By using "Integrated Security" you are using Windows login details, so whichever Windows account is running your application needs to have permission to the database.

I'm not sure what account ASP.Net runs as, but ASP used something like IIS_USR. If you look at the log in SQL Server (in the "Security" section of Enterprise Manager/Management Studio) you should be able to see which user(s) failed to login, and hopefully it will be clear which you need to give permissions to.

[Jay1b]

Thanks for replying. I dont need to use the sa login for applications and wouldnt dream of it as it can be revealed from the app.config.

Our company network uses Active Directory, we log onto the network via the domain.

Our classic ASP webserver (intranet) is hosted on the actual db server. Using the connection string mentioned before (the one without the sa login) works fine for this.

The ASP.NET server needs to pass its details over to the DB server, i guessed this would be via Integrated Security. Could this be the problem? Could the db server be looking for the webserver user name in AD, not finding it and then throwing up the error?

Actually from reading what you've written again, thats pretty much what you've said lol... thanks

[si_the_geek]

It's actually the database that can't find the username, rather than AD (but potentially AD could cause an issue too).

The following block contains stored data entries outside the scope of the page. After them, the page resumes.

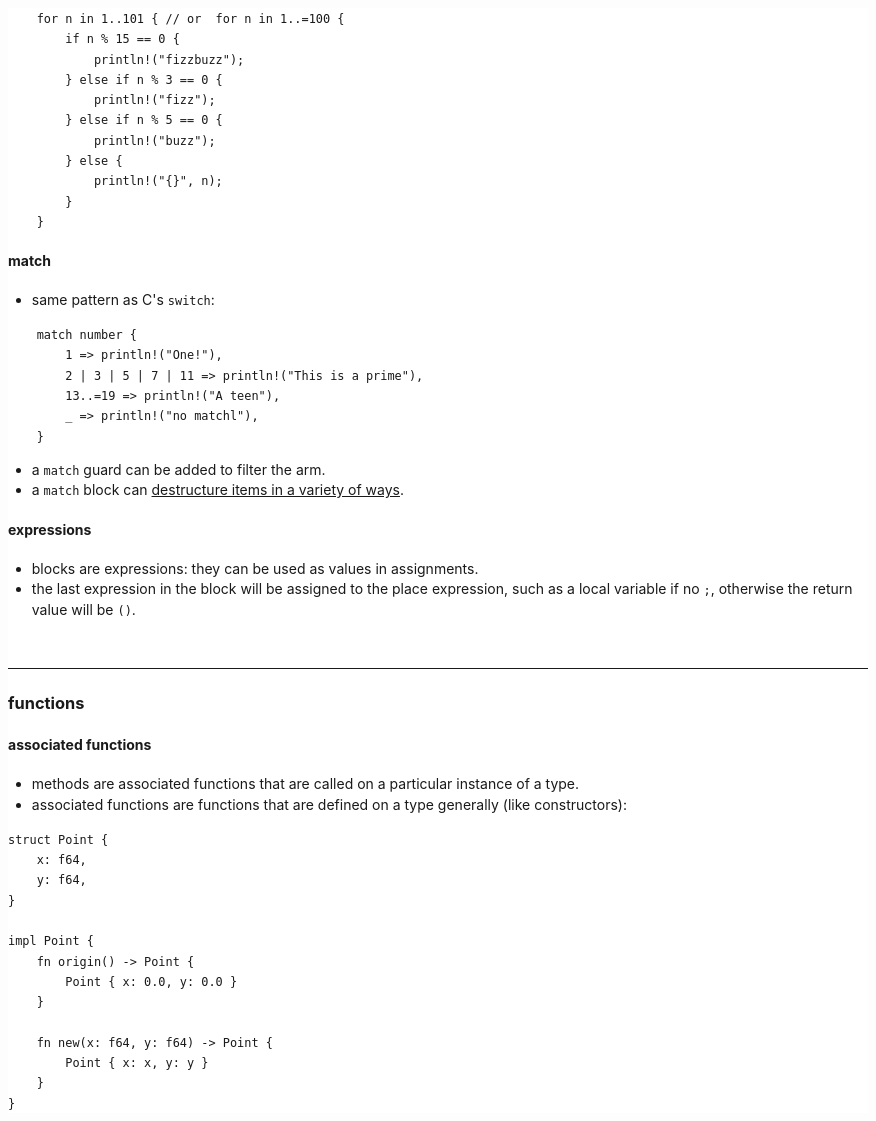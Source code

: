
 ```
    for n in 1..101 { // or  for n in 1..=100 {
        if n % 15 == 0 {
            println!("fizzbuzz");
        } else if n % 3 == 0 {
            println!("fizz");
        } else if n % 5 == 0 {
            println!("buzz");
        } else {
            println!("{}", n);
        }
    }
```

#### match

* same pattern as C's `switch`:

```
    match number {
        1 => println!("One!"),
        2 | 3 | 5 | 7 | 11 => println!("This is a prime"),
        13..=19 => println!("A teen"),
        _ => println!("no matchl"),
    }

```

* a `match` guard can be added to filter the arm.
* a `match` block can [destructure items in a variety of ways](https://doc.rust-lang.org/rust-by-example/flow_control/match/destructuring.html).

#### expressions

* blocks are expressions: they can be used as values in assignments. 
* the last expression in the block will be assigned to the place expression, such as a local variable if no `;`, otherwise the return value will be `()`.

<br>

---

### functions


#### associated functions

* methods are associated functions that are called on a particular instance of a type.
* associated functions are functions that are defined on a type generally (like constructors):

```
struct Point {
    x: f64,
    y: f64,
}

impl Point {
    fn origin() -> Point {
        Point { x: 0.0, y: 0.0 }
    }

    fn new(x: f64, y: f64) -> Point {
        Point { x: x, y: y }
    }
}
```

You need to create a Login inside SQL Server (which you can connect to the relevant Windows login), and give it apt permissions for the database (preferably by using an SQL Server group, if you have them set up already).

[mendhak]

Assuming you have windows authentication checked in IIS, you need to set <identity impersonate="true"> in your web.config so that the application runs under the security context of the logged in user rather than the ASPNET user or NETWORK SERVICE user.